Chiara ci sollecita poi ad una fede professata e vissuta. È indispensabile che la professione della nostra fede scaturisca da un’esperienza personale di intimità con Gesù, dalla scelta rischiosa e responsabile di percorrere il cammino quotidiano come lui lo ha percorso. Accogliere Gesù vuol dire decentrare la propria personalità. La vita non deve essere sentita come un bene da conservare morbosamente per sé, ma come un dono da spendere, ricordando che essa è un bene che neppure la conquista di tutto il mondo può sostituire (cf Mc 8,36).
Infine, si tratterà di non vergognarsi della propria identità cristiana. Ci sono contesti differenti in cui le parole di Gesù possono risuonare con tonalità diversa. C’è la persecuzione, non assente neppure ai nostri giorni in varie nazioni, in cui il richiamo a non vergognarsi di Gesù è un invito al coraggio di affrontare anche l’esclusione dalla vita pubblica, il linciaggio sociale, lo stesso martirio (pensiamo, tra l’altro, al recente assassinio del Vescovo Luigi Padovese, Vicario Apostolico dell’Anatolia).
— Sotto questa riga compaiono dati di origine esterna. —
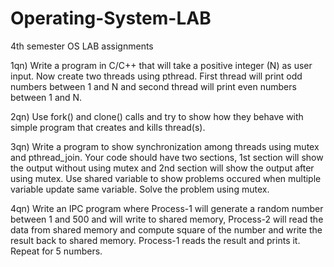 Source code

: # Operating-System-LAB
4th semester OS LAB assignments

1qn) Write a program in C/C++ that will take a positive integer (N) as user input.
Now create two threads using pthread. First thread will print odd numbers between 1 and N and second thread will print even numbers between 1 and N.

2qn) Use fork() and clone() calls and try to show how they behave with simple program that creates and kills thread(s).

3qn) Write a program to show synchronization among threads using mutex and pthread_join.
Your code should have two sections, 1st section will show the output without using mutex and 2nd section will show the output after using mutex.
Use shared variable to show problems occured when multiple variable update same variable. Solve the problem using mutex.

4qn) Write an IPC program where Process-1 will generate a random number between 1 and 500 and will write to shared memory, Process-2 will read the data from shared memory and compute square of the number and write the result back to shared memory. Process-1 reads the result and prints it. Repeat for 5 numbers.
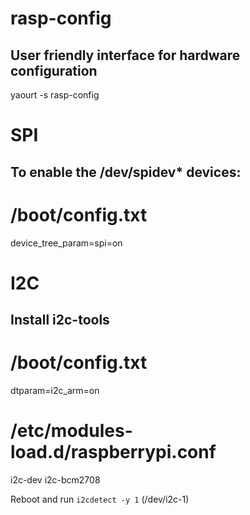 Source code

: # rasp-config
## User friendly interface for hardware configuration
yaourt -s rasp-config

# SPI
## To enable the /dev/spidev* devices:
# /boot/config.txt
device_tree_param=spi=on


# I2C
## Install i2c-tools
# /boot/config.txt
dtparam=i2c_arm=on

# /etc/modules-load.d/raspberrypi.conf
i2c-dev
i2c-bcm2708

Reboot and run `i2cdetect -y 1` (/dev/i2c-1)
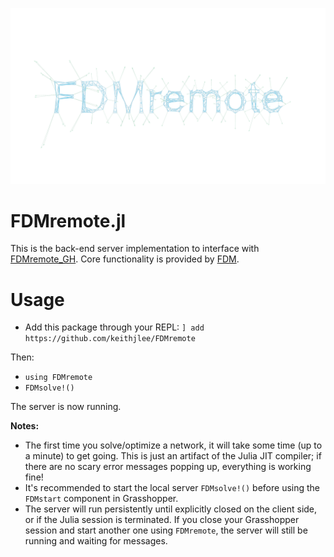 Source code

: ![](READMEassets/FDMremote.png)
# FDMremote.jl
This is the back-end server implementation to interface with [FDMremote_GH](https://github.com/keithjlee/FDMremote_GH). Core functionality is provided by [FDM](https://github.com/keithjlee/FDM).

# Usage
- Add this package through your REPL: `] add https://github.com/keithjlee/FDMremote`
  
Then:

- `using FDMremote`
- `FDMsolve!()`

The server is now running.

**Notes:**
- The first time you solve/optimize a network, it will take some time (up to a minute) to get going. This is just an artifact of the Julia JIT compiler; if there are no scary error messages popping up, everything is working fine!
- It's recommended to start the local server `FDMsolve!()` before using the `FDMstart` component in Grasshopper.
- The server will run persistently until explicitly closed on the client side, or if the Julia session is terminated. If you close your Grasshopper session and start another one using `FDMremote`, the server will still be running and waiting for messages.

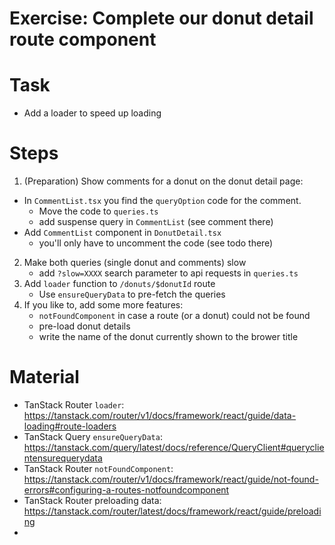 # Exercise: Complete our donut detail route component

# Task

- Add a loader to speed up loading

# Steps

1. (Preparation) Show comments for a donut on the donut detail page:
  - In `CommentList.tsx` you find the `queryOption` code for the comment.
    - Move the code to `queries.ts`
    - add suspense query in `CommentList` (see comment there)
  - Add `CommentList` component in `DonutDetail.tsx`
    - you'll only have to uncomment the code (see todo there)
2. Make both queries (single donut and comments) slow
    - add `?slow=XXXX` search parameter to api requests in `queries.ts` 
3. Add `loader` function to `/donuts/$donutId` route
    - Use `ensureQueryData` to pre-fetch the queries
4. If you like to, add some more features:
    - `notFoundComponent` in case a route (or a donut) could not be found
    - pre-load donut details
    - write the name of the donut currently shown to the brower title

# Material

- TanStack Router `loader`: https://tanstack.com/router/v1/docs/framework/react/guide/data-loading#route-loaders
- TanStack Query `ensureQueryData`: https://tanstack.com/query/latest/docs/reference/QueryClient#queryclientensurequerydata
- TanStack Router `notFoundComponent`: https://tanstack.com/router/v1/docs/framework/react/guide/not-found-errors#configuring-a-routes-notfoundcomponent
- TanStack Router preloading data: https://tanstack.com/router/latest/docs/framework/react/guide/preloading
- 


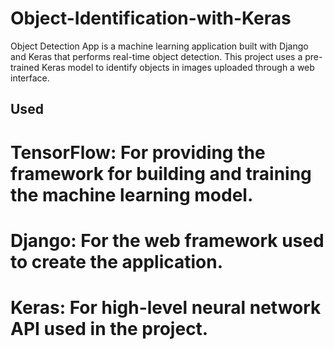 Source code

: # Object-Identification-with-Keras

Object Detection App is a machine learning application built with Django and Keras that performs real-time object detection. This project uses a pre-trained Keras model to identify objects in images uploaded through a web interface.

## Used 

# TensorFlow: For providing the framework for building and training the machine learning model.

# Django: For the web framework used to create the application.
# Keras: For high-level neural network API used in the project.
Anche il nostro ambiente secolarizzato, che non è esplicitamente opposto alla fede cristiana ma è sottilmente abile nella sua marginalizzazione, ci invita a prendere seriamente le parole di Gesù. Se “testimoniare” non è “ostentare” trionfalisticamente, nemmeno è corretto relegare la fede nel “privato” della coscienza personale, neutralizzandone la capacità di fermento per la vita del mondo. Ricuperare il senso della dignità del nostro essere cristiani consente quella libertà di presentarci come tali, non semplicemente in quanto gruppo sociale o come opera caritativa, né tanto meno come una lobby di potere, ma piuttosto in quanto capaci di annunciare e testimoniare che, a partire dalla passione, morte e risurrezione di Gesù, davvero la vita spesa per amore è la logica che può salvare il mondo.
In questo “stare” gioiosamente con il Signore, aggrappata alla sua croce e nella sequela di Lui, consiste il “testamento” di Chiara di Montefalco. Mi sembra essere questo anche il messaggio che essa, senza mezze misure, rivolge direttamente a tutti noi che ne celebriamo oggi la gloriosa memoria. Come alle sue sorelle il 17 agosto del 1308, Chiara ci ripete: «Ora non ho più nulla da dirvi. Voi state con Dio, perché io vado a lui». Beati noi se sapremo farne tesoro e metterlo in pratica.